Arbeitet sie schlecht, setzen sich Schmutzteile an den Biokörpern fest, vergammeln und verrotten dann dort nach und nach. Man kann das auch schon mal am Geruch wahrnehmen.

Die eigentliche Funktion des Biofilters nimmt ab, unsere gewünschte Oberfläche wird erheblich kleiner und es können dann sogar noch zusätzlich Gammelecken entstehen.

Ein Beispiel:
Ich kann einen Ferrari nicht mit schmutzigem Benzin fahren. Er wird stottern und vielleicht sogar stehen bleiben.
Führe ich einen z.B. Golf sauberes Benzin zu, komme ich vielleicht sogar schneller und sicherer ans Ziel, weil ich keine Aussetzer habe.

Was ich eigentlich damit sagen will, es bringt das teuerste und beste Filtermaterial nichts, wenn die Vorfilterung nicht stimmt. 

*Viele sagen zu recht, eine Filteranlage steht oder fällt beim Vorfilter.*

Als gutes altes bewährtes Filtermaterial ist die Japanmatte, die es auch in verschiedenen Ausführungen gibt. 
Sie ist leicht beim Filterbau zu verarbeiten und erfüllt seinen Zweck. Sie ist leicht zu reinigen und kommt auch mal mit einer schlechteren Vorfilterung klar.
Die Oberfläche dieses Materials bewegt sich je nach Bauart um die 300 m²/m³ und käme deshalb für mich heute nicht mehr in Frage.

Biobälle, Bioblocks usw. lassen auch gerne mal eine Verschmutzung durch, haben aber dafür auch keine große Oberfläche.

Von Zeolith, Aquarock usw. im Filter halte ich gar nichts. Es ist nur begrenzt haltbar und benötigt eine gute Vorfilterung. Ist diese nicht gegeben, setzen sich die kleinen Poren schnell mal zu, hier können dann schnell mal Gammelecken entstehen. Die Reinigung ist begrenzt wiederholbar und eher beschwerlich.

Ein neues Produkt ist Siporax. 
Es hat eine sehr große Oberfläche, aber es hält leider nicht was es verspricht. Nach den neusten Erkenntnissen verstopfen die kleinen Poren sehr schnell und laut Rainer (chromis) nicht mal im Aquarienbereich zu empfehlen.

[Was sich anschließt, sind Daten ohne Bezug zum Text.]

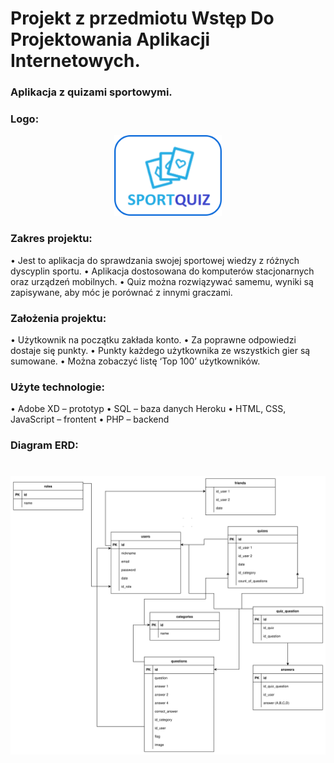 # Projekt z przedmiotu Wstęp Do Projektowania Aplikacji Internetowych.

### Aplikacja z quizami sportowymi.

### Logo:

<p align="center">
  <img src="public/img/Logo.png" style="height: 129px; width: 172px;"/>
</p>

### Zakres projektu:
• Jest to aplikacja do sprawdzania swojej sportowej wiedzy z różnych dyscyplin sportu.
• Aplikacja dostosowana do komputerów stacjonarnych oraz urządzeń mobilnych.
• Quiz można rozwiązywać samemu, wyniki są zapisywane, aby móc je porównać z innymi graczami.

### Założenia projektu:
• Użytkownik na początku zakłada konto.
• Za poprawne odpowiedzi dostaje się punkty.
• Punkty każdego użytkownika ze wszystkich gier są sumowane.
• Można zobaczyć listę ‘Top 100’ użytkowników.

### Użyte technologie:
• Adobe XD – prototyp 
• SQL – baza danych Heroku
• HTML, CSS, JavaScript – frontent
• PHP – backend

### Diagram ERD:
# <img src="SportsQuiz_ERD.svg"/>


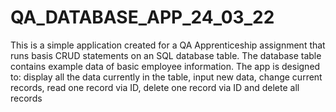 # QA_DATABASE_APP_24_03_22

This is a simple application created for a QA Apprenticeship assignment that runs basis CRUD statements on an SQL database table. The database table contains example data of basic employee information.
The app is designed to:
display all the data currently in the table, input new data, change current records, read one record via ID, delete one record via ID and delete all records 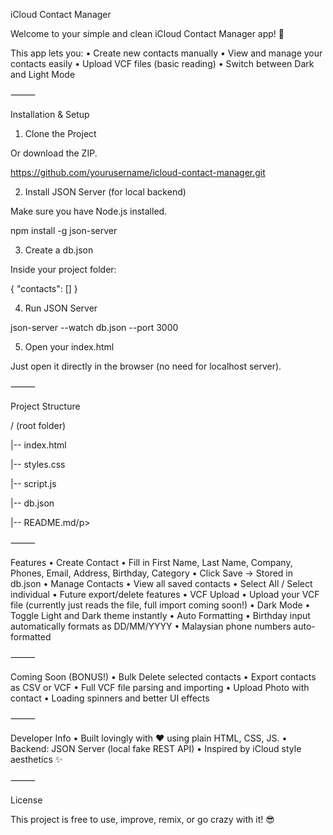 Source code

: iCloud Contact Manager

Welcome to your simple and clean iCloud Contact Manager app! 🚀

This app lets you:
	•	Create new contacts manually
	•	View and manage your contacts easily
	•	Upload VCF files (basic reading)
	•	Switch between Dark and Light Mode

⸻

Installation & Setup

1. Clone the Project

Or download the ZIP.

https://github.com/yourusername/icloud-contact-manager.git

2. Install JSON Server (for local backend)

Make sure you have Node.js installed.

npm install -g json-server

3. Create a db.json

Inside your project folder:

{
  "contacts": []
}

4. Run JSON Server

json-server --watch db.json --port 3000

5. Open your index.html

Just open it directly in the browser (no need for localhost server).

⸻

Project Structure

<p>/ (root folder)</p>
<p>|-- index.html</p>
<p>|-- styles.css</p>
<p>|-- script.js</p>
<p>|-- db.json</p>
<p>|-- README.md/p>



⸻

Features
	•	Create Contact
	•	Fill in First Name, Last Name, Company, Phones, Email, Address, Birthday, Category
	•	Click Save → Stored in db.json
	•	Manage Contacts
	•	View all saved contacts
	•	Select All / Select individual
	•	Future export/delete features
	•	VCF Upload
	•	Upload your VCF file (currently just reads the file, full import coming soon!)
	•	Dark Mode
	•	Toggle Light and Dark theme instantly
	•	Auto Formatting
	•	Birthday input automatically formats as DD/MM/YYYY
	•	Malaysian phone numbers auto-formatted

⸻

Coming Soon (BONUS!)
	•	Bulk Delete selected contacts
	•	Export contacts as CSV or VCF
	•	Full VCF file parsing and importing
	•	Upload Photo with contact
	•	Loading spinners and better UI effects

⸻

Developer Info
	•	Built lovingly with ❤️ using plain HTML, CSS, JS.
	•	Backend: JSON Server (local fake REST API)
	•	Inspired by iCloud style aesthetics ✨

⸻

License

This project is free to use, improve, remix, or go crazy with it! 😎
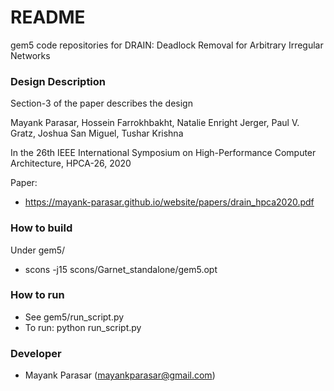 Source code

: # README #

gem5 code repositories for DRAIN: Deadlock Removal for Arbitrary Irregular Networks

### Design Description ###
Section-3 of the paper describes the design

Mayank Parasar, ‪Hossein Farrokhbakht‬, Natalie Enright Jerger, Paul V. Gratz, Joshua San Miguel, Tushar Krishna

 In the 26th IEEE International Symposium on High-Performance Computer Architecture, HPCA-26, 2020

Paper:
   * https://mayank-parasar.github.io/website/papers/drain_hpca2020.pdf

### How to build ###
Under gem5/
* scons -j15 scons/Garnet_standalone/gem5.opt

### How to run ###

* See gem5/run_script.py
* To run: python run_script.py

### Developer ###

* Mayank Parasar (mayankparasar@gmail.com)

Mein persönlicher Favorit ist __ hel-x, ich habe es jetzt schon längere Zeit im Einsatz und kann nichts schlechtes darüber berichten, außer das es recht teuer ist.
Auch da gibt es verschiedene Sorten. Ich habe mich für das hxf12kll entschieden.
Es hat eine sehr große geschützte Oberfläche von 850m²/m³ und kann durch seinen kurzen Körper auch leichter mal als "bewegt" eingesetzt werden. 
Durch diese hohe Oberfläche ist wesentlich weniger Filtervolumen nötig und dadurch kann auch wieder Geld eingespart werden.
Ich benötige weniger Filterkörper und somit weniger Behälter mit Anschlüssen usw. die Filteranlage verkleinert sich und man sollte auch Bedenken, daß dieses Filtermaterial ein ganzes Leben lang halten kann. Es ist also meiner Meinung nach, eines der besten Filtermaterialien zur Zeit und eine sinnvolle Anschaffung.

*Fazit:*

Ein wichtiger Faktor beim Filtermaterial ist eine richtige Einschätzung vom eigenen Vorfilter. 
Wer nicht Besitzer eines Trommel- oder Vliesfilter ist, und sich nicht sicher ist, wieviel Schmutz am Vorfilter vorbei läuft, kann seinen Vorfilter mal einem Test unterziehen. 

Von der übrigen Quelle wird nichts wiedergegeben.